Animals

A troupe of tattered butterflies descends from the sky: Country diary, 26 June 1969


Norfolk
I have a patch of Scottish melancholy thistles established alongside a ditch in my garden. They came into bloom suddenly and gloriously at the weekend and at once became the centre of attraction for numerous bumble bees and other insects. The brilliant magenta flower heads diffuse a velvety lustre which attains the radiant beauty of a heliotrope aura in full sunshine, and I suspect that, as in many other “bee” flowers, ultra-violet light is emitted by the glowing florets. On the first day of opening, no butterflies of any kind appeared in the garden, although the weather was bright enough. On the second day there was a similar absence of these insects until suddenly, out of the blue, a wandering troupe of 10 large cabbage whites descended on the thistles and drank greedily of their nectar.

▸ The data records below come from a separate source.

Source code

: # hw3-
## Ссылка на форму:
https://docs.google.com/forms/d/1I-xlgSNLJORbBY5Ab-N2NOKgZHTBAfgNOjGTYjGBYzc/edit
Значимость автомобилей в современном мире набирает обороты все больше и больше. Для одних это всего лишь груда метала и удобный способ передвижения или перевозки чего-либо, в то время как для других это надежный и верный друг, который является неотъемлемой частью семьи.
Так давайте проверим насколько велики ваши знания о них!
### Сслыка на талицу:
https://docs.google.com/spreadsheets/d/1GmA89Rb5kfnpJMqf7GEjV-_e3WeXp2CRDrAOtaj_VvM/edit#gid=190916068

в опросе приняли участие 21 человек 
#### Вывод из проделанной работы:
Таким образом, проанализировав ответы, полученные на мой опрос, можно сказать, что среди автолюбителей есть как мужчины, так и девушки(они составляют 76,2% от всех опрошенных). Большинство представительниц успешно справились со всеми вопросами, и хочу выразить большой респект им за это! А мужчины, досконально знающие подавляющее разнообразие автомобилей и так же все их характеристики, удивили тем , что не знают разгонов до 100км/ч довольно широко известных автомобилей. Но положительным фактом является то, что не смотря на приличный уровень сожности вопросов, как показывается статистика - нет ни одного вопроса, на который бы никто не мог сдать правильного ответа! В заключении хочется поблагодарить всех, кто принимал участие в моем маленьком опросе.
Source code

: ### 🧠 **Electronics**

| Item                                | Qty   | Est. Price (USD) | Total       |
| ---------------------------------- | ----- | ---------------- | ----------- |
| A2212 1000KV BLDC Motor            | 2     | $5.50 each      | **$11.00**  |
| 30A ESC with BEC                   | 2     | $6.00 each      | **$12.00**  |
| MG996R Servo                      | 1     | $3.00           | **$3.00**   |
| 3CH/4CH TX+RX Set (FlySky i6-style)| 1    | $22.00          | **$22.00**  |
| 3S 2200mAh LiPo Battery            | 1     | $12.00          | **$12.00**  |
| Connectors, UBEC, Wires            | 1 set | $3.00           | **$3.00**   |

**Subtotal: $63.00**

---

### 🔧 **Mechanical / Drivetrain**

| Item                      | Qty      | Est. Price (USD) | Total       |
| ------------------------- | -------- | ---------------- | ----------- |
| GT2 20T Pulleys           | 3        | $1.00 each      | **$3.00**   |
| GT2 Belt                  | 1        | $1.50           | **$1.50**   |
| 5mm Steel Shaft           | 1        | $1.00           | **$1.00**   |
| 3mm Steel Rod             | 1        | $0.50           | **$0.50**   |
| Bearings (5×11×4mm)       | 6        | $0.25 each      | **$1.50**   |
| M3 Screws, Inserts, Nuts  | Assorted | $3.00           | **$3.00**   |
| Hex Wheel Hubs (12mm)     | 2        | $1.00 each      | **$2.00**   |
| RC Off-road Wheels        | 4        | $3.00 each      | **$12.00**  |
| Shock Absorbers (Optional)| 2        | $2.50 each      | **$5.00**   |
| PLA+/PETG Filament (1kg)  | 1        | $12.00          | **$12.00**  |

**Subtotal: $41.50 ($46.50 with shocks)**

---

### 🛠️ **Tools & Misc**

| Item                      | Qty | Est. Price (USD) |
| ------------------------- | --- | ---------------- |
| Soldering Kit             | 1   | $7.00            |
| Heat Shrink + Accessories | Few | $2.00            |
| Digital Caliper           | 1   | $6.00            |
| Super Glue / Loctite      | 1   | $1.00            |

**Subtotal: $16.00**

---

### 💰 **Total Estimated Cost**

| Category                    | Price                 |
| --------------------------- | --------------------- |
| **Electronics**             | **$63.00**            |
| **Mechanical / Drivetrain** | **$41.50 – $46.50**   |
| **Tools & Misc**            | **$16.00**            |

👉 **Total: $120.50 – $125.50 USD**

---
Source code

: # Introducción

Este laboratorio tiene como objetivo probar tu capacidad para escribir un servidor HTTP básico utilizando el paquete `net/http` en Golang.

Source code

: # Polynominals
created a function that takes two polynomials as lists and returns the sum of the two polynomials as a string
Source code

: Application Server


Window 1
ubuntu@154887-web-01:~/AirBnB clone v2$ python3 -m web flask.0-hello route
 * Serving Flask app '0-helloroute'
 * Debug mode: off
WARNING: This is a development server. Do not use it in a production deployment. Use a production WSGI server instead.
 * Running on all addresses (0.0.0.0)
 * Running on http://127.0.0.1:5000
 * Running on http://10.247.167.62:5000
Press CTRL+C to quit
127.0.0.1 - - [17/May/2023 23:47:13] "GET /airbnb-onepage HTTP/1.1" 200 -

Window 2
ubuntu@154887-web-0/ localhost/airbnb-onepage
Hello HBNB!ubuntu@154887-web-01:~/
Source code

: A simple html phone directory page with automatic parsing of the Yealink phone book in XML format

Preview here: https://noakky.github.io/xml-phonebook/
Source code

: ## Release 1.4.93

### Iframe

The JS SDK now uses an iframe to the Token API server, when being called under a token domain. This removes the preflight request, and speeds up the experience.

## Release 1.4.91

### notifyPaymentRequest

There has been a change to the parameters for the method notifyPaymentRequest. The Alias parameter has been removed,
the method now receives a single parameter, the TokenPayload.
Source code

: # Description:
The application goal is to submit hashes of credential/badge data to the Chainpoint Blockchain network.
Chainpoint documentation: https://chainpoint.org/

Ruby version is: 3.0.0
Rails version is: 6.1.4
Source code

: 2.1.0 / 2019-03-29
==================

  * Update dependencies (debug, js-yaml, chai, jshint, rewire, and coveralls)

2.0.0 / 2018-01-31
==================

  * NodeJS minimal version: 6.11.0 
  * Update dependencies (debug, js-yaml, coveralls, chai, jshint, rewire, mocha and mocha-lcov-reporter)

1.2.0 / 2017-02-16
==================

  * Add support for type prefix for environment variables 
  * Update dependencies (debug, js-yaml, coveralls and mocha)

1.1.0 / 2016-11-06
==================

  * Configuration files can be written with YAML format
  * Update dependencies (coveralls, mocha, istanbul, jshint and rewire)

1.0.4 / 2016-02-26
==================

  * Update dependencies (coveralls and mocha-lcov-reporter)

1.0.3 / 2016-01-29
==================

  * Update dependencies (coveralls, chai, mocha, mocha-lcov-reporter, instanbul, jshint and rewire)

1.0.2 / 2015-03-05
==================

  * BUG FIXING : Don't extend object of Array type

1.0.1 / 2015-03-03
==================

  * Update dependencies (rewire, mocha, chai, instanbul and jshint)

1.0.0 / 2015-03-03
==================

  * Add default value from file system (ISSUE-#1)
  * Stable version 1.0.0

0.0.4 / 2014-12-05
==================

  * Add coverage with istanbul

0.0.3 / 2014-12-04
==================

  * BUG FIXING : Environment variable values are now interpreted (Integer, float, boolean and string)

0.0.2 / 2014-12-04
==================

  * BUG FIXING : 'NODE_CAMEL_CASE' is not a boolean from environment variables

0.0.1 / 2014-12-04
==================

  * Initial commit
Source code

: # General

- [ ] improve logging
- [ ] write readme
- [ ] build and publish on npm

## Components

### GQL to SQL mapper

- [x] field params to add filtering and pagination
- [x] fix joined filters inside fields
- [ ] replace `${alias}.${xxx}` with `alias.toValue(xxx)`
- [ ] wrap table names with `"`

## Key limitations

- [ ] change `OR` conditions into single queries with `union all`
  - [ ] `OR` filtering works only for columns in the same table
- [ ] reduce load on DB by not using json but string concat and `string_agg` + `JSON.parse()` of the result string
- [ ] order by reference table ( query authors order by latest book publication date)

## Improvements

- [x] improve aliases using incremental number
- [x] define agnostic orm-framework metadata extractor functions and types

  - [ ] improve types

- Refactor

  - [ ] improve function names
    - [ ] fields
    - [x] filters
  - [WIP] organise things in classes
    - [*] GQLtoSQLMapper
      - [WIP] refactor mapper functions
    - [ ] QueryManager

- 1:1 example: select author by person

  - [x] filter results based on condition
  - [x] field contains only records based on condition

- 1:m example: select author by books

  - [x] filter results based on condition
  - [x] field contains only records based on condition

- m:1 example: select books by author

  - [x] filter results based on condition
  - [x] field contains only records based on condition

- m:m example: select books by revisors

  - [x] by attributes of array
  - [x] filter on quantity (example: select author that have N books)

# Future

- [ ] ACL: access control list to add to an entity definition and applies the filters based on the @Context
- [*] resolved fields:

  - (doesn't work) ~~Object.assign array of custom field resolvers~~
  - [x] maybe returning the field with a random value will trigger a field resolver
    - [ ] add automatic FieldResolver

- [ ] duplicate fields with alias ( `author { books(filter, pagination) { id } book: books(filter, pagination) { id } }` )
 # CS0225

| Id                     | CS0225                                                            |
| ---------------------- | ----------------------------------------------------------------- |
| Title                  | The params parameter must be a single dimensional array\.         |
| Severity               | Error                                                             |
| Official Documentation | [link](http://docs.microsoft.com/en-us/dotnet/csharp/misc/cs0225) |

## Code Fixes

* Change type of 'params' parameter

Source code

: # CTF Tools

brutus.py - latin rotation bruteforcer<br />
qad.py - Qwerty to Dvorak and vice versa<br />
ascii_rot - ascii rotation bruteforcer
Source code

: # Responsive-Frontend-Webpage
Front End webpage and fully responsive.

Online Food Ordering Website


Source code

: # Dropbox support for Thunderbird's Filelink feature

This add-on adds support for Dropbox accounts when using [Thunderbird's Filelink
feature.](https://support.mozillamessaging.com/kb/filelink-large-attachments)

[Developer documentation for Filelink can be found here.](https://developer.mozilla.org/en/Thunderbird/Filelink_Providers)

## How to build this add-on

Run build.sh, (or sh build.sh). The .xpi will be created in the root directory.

I happened to be looking on when this visitation took place and I had the impression that the butterflies materialised as though by magic out of the brightness of the sky, drawn down by the magnet of luminous colour. Every one of these insects was old and tattered, with much-frayed wing-margins. If they were migrants from the South, as appears likely at this season, they certainly reached their ultimate haven in my garden, because I found that after refreshing themselves on the thistles for less than half an hour, with intervals of airy dalliance in spiral and tumbling flight over the flowers, they made a wider exploration of the garden and discovered a wealth of cabbages. When clouds rolled up later in the day the butterflies flew off into some oak trees after the fashion of roosting red admirals.